L’application conjointe des mécanismes de la LGL et de la limite fixée par l’art. 269 CO implique que les loyers restent en dessous du seuil considéré comme abusif au sens de cette disposition pendant toute la période de subventionnement et cela même si ces derniers ne sont en définitive pas fixés selon les méthodes de calcul du rendement prévu par la jurisprudence applicable aux litiges civils, mais selon d’autres critères propres à la LGL.

De par la loi, lors de l’examen des demandes de modification de l’état locatif autorisé, l’administration peut, mais n’a pas l’obligation d’adapter ce dernier. Elle bénéfice d’un large pouvoir d’appréciation dans l’usage de cette prérogative afin que le but d’intérêt public au maintien de logements sociaux soit préservé (art. 42 al. 5 LGL ; ATA/879/2010 précité). En outre, il a déjà été jugé que l’arrêté initial du Conseil d’État ne vaut pas garantie d’un rendement net des fonds propres au taux retenu, mais qu’il s’agit d’un taux maximum (ATA/879/2010 précité).
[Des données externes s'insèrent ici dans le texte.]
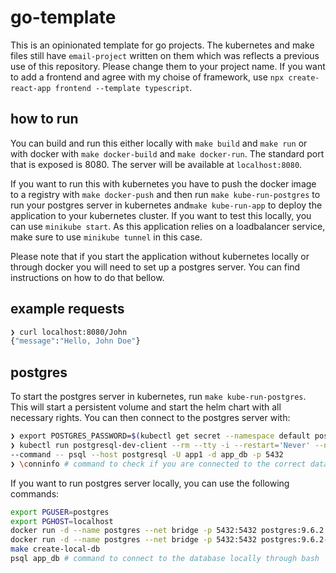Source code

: # go-template
This is an opinionated template for go projects. The kubernetes and make files still have `email-project` written on them
which was reflects a previous use of this repository. Please change them to your project name. If you want to add a frontend and 
agree with my choise of framework, use `npx create-react-app frontend --template typescript`.

## how to run
You can build and run this either locally with `make build` and `make run` or with docker with `make docker-build` and 
`make docker-run`. The standard port that is exposed is 8080. The server will be available at `localhost:8080`.

If you want to run this with kubernetes you have to push the docker image to a registry with `make docker-push` and 
then run `make kube-run-postgres` to run your postgres server in kubernetes and`make kube-run-app` to deploy the application
to your kubernetes cluster. If you want to test this locally, you can use `minikube start`. As this application relies 
on a loadbalancer service, make sure to use `minikube tunnel` in this case.

Please note that if you start the application without kubernetes locally or through docker you will need to set up a postgres server. 
You can find instructions on how to do that bellow.

## example requests
```bash
❯ curl localhost:8080/John
{"message":"Hello, John Doe"}
```

## postgres
To start the postgres server in kubernetes, run `make kube-run-postgres`. This will start a persistent volume and 
start the helm chart with all necessary rights. You can then connect to the postgres server with: 

```bash
❯ export POSTGRES_PASSWORD=$(kubectl get secret --namespace default postgresql -o jsonpath="{.data.password}" | base64 --decode)
❯ kubectl run postgresql-dev-client --rm --tty -i --restart='Never' --namespace default --image docker.io/bitnami/postgresql:14.1.0-debian-10-r80 --env="PGPASSWORD=$POSTGRES_PASSWORD" \
--command -- psql --host postgresql -U app1 -d app_db -p 5432
❯ \conninfo # command to check if you are connected to the correct database
```

If you want to run postgres server locally, you can use the following commands:

```bash
export PGUSER=postgres
export PGHOST=localhost
docker run -d --name postgres --net bridge -p 5432:5432 postgres:9.6.2 # replace bridge if you aren't using Docker on the Mac
docker run -d --name postgres --net bridge -p 5432:5432 postgres:9.6.2-alpine # for apple sillicon
make create-local-db 
psql app_db # command to connect to the database locally through bash
```
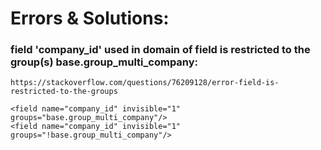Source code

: # Errors & Solutions:

### field 'company_id' used in domain of field is restricted to the group(s) base.group_multi_company:
```
https://stackoverflow.com/questions/76209128/error-field-is-restricted-to-the-groups

<field name="company_id" invisible="1" groups="base.group_multi_company"/>
<field name="company_id" invisible="1" groups="!base.group_multi_company"/>
```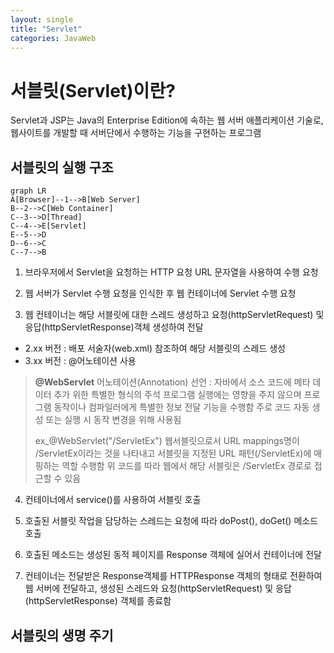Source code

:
 ```yaml
---
layout: single
title: "Servlet"
categories: JavaWeb
---
```


# 서블릿(Servlet)이란?

Servlet과 JSP는 Java의 Enterprise Edition에 속하는 웹 서버 애플리케이션 기술로, 웹사이트를 개발할 때 서버단에서 수행하는 기능을 구현하는 프로그램

## 서블릿의 실행 구조
```mermaid
graph LR
A[Browser]--1-->B[Web Server]
B--2-->C[Web Container]
C--3-->D[Thread]
C--4-->E[Servlet]
E--5-->D
D--6-->C
C--7-->B
```
1.  브라우저에서 Servlet을 요청하는 HTTP 요청 URL 문자열을 사용하여 수행 요청

2. 웹 서버가 Servlet 수행 요청을 인식한 후 웹 컨테이너에 Servlet 수행 요청

3. 웹 컨테이너는 해당 서블릿에 대한 스레드 생성하고 요청(httpServletRequest) 및 응답(httpServletResponse)객체 생성하여 전달
 - 2.xx 버전 : 배포 서술자(web.xml) 참조하여 해당 서블릿의 스레드 생성
 - 3.xx 버전 : @어노테이션 사용
 > **@WebServlet**
 > 어노테이션(Annotation) 선언 : 자바에서 소스 코드에 메타 데이터 추가 위한 특별한 형식의 주석
 > 프로그램 실행에는 영향을 주지 않으며 프로그램 동작이나 컴파일러에게 특별한 정보 전달 기능을 수행함
 > 주로 코드 자동 생성 또는 실행 시 동작 변경을 위해 사용됨
 > 
 > ex_@WebServlet("/ServletEx")
 > 웹서블릿으로서 URL mappings명이 /ServletEx이라는 것을 나타내고 서블릿을 지정된 URL 패턴(/ServletEx)에 매핑하는 역할 수행함
 > 위 코드를 따라 웹에서 해당 서블릿은 /ServletEx 경로로 접근할 수 있음

4. 컨테이너에서 service()를 사용하여 서블릿 호출

5. 호출된 서블릿 작업을 담당하는 스레드는 요청에 따라 doPost(), doGet() 메소드 호출

6. 호출된 메소드는 생성된 동적 페이지를 Response 객체에 실어서 컨테이너에 전달

7. 컨테이너는 전달받은 Response객체를 HTTPResponse 객체의 형태로 전환하여 웹 서버에 전달하고, 생성된 스레드와 요청(httpServletRequest) 및 응답(httpServletResponse) 객체를 종료함
 
 ## 서블릿의 생명 주기
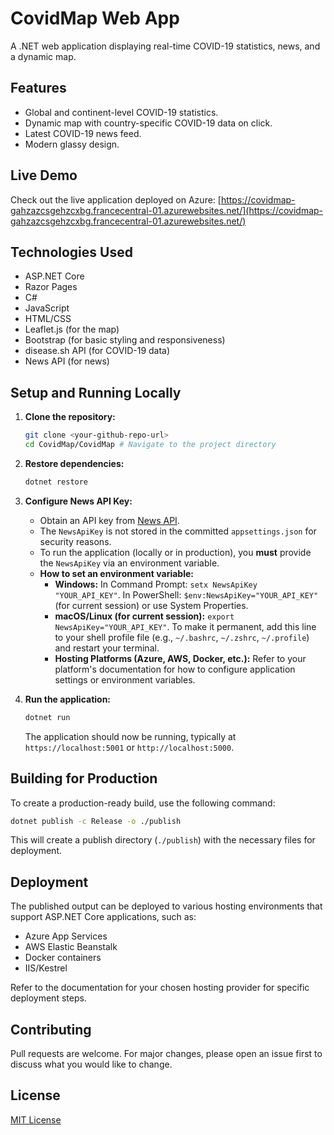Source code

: # CovidMap Web App

A .NET web application displaying real-time COVID-19 statistics, news, and a dynamic map.

## Features

*   Global and continent-level COVID-19 statistics.
*   Dynamic map with country-specific COVID-19 data on click.
*   Latest COVID-19 news feed.
*   Modern glassy design.

## Live Demo

Check out the live application deployed on Azure: [https://covidmap-gahzazcsgehzcxbg.francecentral-01.azurewebsites.net/](https://covidmap-gahzazcsgehzcxbg.francecentral-01.azurewebsites.net/)

## Technologies Used

*   ASP.NET Core
*   Razor Pages
*   C#
*   JavaScript
*   HTML/CSS
*   Leaflet.js (for the map)
*   Bootstrap (for basic styling and responsiveness)
*   disease.sh API (for COVID-19 data)
*   News API (for news)

## Setup and Running Locally

1.  **Clone the repository:**
    ```bash
    git clone <your-github-repo-url>
    cd CovidMap/CovidMap # Navigate to the project directory
    ```
2.  **Restore dependencies:**
    ```bash
    dotnet restore
    ```
3.  **Configure News API Key:**
    *   Obtain an API key from [News API](https://newsapi.org/).
    *   The `NewsApiKey` is not stored in the committed `appsettings.json` for security reasons.
    *   To run the application (locally or in production), you **must** provide the `NewsApiKey` via an environment variable.
    *   **How to set an environment variable:**
        *   **Windows:** In Command Prompt: `setx NewsApiKey "YOUR_API_KEY"`. In PowerShell: `$env:NewsApiKey="YOUR_API_KEY"` (for current session) or use System Properties.
        *   **macOS/Linux (for current session):** `export NewsApiKey="YOUR_API_KEY"`. To make it permanent, add this line to your shell profile file (e.g., `~/.bashrc`, `~/.zshrc`, `~/.profile`) and restart your terminal.
        *   **Hosting Platforms (Azure, AWS, Docker, etc.):** Refer to your platform's documentation for how to configure application settings or environment variables.

4.  **Run the application:**
    ```bash
    dotnet run
    ```
    The application should now be running, typically at `https://localhost:5001` or `http://localhost:5000`.

## Building for Production

To create a production-ready build, use the following command:

```bash
dotnet publish -c Release -o ./publish
```

This will create a publish directory (`./publish`) with the necessary files for deployment.

## Deployment

The published output can be deployed to various hosting environments that support ASP.NET Core applications, such as:

*   Azure App Services
*   AWS Elastic Beanstalk
*   Docker containers
*   IIS/Kestrel

Refer to the documentation for your chosen hosting provider for specific deployment steps.

## Contributing

Pull requests are welcome. For major changes, please open an issue first to discuss what you would like to change.

## License

[MIT License](LICENSE)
16. En l’espèce, comme vu ci-dessus, la décision de l’OCLPF du 24 juillet 2015 conduisant à la hausse de loyer contestée, fondée sur le seul motif d’une baisse de la subvention, n’est pas conforme au droit supérieur car elle conduit à autoriser un loyer abusif au sens de l’art. 269 CO. Elle doit ainsi être annulée.

17. Pour ces motifs, le recours sera partiellement admis. Le dossier sera renvoyé à l’OCLPF pour nouvelle décision déterminant le loyer autorisé au 1er juin 2015. Celui-ci devra cependant préalablement déterminer, après complément éventuel d’instruction, quels sont les faits ou critères pertinents, parmi ceux qu’il a lui-même exposés notamment en rapport avec les efforts consentis par la propriétaire ou les pouvoirs publics, qui doivent être retenus dans le cas d’espèce pour fixer un loyer compatible avec les exigences du droit fédéral. Il n’est au demeurant pas exclu qu’un tel examen doive déboucher également sur une modification de la pratique administrative existante, voire sur des changements normatifs.

18. Vu l’issue du litige, aucun émolument ne sera mis à la charge de la recourante (art. 87 al. 1 LPA). Une indemnité de procédure de CHF 1'000.- lui sera allouée, à la charge de l’État de Genève (art. 87 al. 2 LPA).

 

* * * * *

PAR CES MOTIFS
LA CHAMBRE ADMINISTRATIVE

à la forme :

déclare recevable le recours interjeté le 14 septembre 2015 par Madame A______ contre la décision sur réclamation de l’office cantonal du logement et de la planification foncière du 24 juillet 2015 ;

au fond :

l’admet partiellement ;

annule la décision de l’office cantonal du logement et de la planification foncière du 24 juillet 2015 ;

renvoie le dossier à l’office cantonal du logement et de la planification foncière pour nouvelle décision au sens des considérants ;

dit qu’il n’est pas perçu d’émolument ;

alloue à Madame A______ une indemnité de procédure de CHF 1'000.- à la charge de l’État de Genève ;

dit que, conformément aux art. 82 ss de la loi fédérale sur le Tribunal fédéral du 17 juin 2005 (LTF - RS 173.110), le présent arrêt peut être porté dans les trente jours qui suivent sa notification par-devant le Tribunal fédéral, par la voie du recours en matière de droit public ; le mémoire de recours doit indiquer les conclusions, motifs et moyens de preuve et porter la signature du recourant ou de son mandataire ; il doit être adressé au Tribunal fédéral, 1000 Lausanne 14, par voie postale ou par voie électronique aux conditions de l’art. 42 LTF. Le présent arrêt et les pièces en possession du recourant, invoquées comme moyens de preuve, doivent être joints à l’envoi ;

communique le présent arrêt à l’association genevoise des locataires (ASLOCA), mandataire de Madame A______, ainsi qu'à l'office cantonal du logement et de la planification foncière et à la Caisse de prévoyance de l’état de Genève.

Siégeants : M. Verniory, président, M. Thélin, Mme Junod, M. Dumartheray, Mme Payot Zen-Ruffinen, juges.

Au nom de la chambre administrative :

 

la greffière-juriste :

 

 

S. Hüsler Enz

 

le président siégeant :

 

 

J.-M. Verniory

 

Copie conforme de cet arrêt a été communiquée aux parties.